● **Directions**: Pick every line from the data that holds the word "Sunflower".

● **Raw data**:
Start of Block

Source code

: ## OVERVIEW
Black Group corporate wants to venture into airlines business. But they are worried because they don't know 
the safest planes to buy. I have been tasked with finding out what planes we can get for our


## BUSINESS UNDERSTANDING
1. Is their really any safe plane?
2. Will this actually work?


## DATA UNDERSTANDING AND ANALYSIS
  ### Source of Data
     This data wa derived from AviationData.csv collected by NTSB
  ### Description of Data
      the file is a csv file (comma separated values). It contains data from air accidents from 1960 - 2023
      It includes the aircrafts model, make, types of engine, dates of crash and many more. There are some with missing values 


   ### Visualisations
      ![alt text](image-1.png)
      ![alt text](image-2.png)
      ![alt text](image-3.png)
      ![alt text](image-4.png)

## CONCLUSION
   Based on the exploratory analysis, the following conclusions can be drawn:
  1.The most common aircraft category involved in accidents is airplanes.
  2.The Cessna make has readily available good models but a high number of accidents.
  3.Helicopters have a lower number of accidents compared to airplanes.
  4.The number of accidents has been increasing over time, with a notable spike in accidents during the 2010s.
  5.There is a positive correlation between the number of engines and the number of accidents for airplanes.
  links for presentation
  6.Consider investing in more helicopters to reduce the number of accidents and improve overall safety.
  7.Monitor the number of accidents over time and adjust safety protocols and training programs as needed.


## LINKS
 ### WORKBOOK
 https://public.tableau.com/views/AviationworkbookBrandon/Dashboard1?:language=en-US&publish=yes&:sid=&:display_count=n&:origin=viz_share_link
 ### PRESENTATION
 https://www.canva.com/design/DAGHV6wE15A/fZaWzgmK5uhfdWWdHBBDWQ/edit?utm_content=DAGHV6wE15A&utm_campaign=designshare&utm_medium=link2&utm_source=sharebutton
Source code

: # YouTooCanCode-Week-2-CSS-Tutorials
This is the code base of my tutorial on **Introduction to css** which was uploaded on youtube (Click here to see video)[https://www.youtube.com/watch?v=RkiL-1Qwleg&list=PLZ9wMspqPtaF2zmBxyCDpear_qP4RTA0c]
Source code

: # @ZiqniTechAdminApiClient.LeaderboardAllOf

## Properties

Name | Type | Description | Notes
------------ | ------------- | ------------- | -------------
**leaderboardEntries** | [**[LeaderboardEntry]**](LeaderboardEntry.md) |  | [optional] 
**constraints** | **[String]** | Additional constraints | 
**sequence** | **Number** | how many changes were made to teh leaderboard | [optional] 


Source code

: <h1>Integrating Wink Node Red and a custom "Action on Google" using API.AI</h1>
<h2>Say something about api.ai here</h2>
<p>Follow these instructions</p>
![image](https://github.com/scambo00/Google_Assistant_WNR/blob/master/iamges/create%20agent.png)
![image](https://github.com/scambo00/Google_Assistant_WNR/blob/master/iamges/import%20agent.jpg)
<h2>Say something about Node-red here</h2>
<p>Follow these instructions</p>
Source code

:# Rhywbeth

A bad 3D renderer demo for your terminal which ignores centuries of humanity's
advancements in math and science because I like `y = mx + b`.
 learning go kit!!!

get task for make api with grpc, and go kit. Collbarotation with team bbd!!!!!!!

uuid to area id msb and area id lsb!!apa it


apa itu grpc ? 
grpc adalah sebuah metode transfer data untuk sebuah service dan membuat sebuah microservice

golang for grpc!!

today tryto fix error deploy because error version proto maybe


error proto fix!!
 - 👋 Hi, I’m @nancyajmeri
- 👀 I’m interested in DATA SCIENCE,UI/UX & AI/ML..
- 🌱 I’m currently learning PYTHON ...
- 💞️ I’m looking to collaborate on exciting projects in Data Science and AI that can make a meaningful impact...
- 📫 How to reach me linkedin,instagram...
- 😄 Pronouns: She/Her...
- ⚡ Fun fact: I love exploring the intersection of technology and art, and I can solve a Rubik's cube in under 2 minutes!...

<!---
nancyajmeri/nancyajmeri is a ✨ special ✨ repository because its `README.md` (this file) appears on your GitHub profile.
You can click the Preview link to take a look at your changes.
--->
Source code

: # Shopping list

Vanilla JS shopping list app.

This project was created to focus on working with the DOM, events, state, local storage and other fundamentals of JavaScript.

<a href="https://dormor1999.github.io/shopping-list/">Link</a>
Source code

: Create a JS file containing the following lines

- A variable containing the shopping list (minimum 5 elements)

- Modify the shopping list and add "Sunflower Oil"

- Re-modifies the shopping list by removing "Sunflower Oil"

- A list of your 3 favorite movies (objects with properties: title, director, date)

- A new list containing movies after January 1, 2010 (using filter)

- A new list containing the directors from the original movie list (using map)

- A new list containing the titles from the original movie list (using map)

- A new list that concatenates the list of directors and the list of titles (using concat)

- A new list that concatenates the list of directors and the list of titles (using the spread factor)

End of Block

● **Answer section**:
- Modify the shopping list and add "Sunflower Oil"
- Re-modifies the shopping list by removing "Sunflower Oil"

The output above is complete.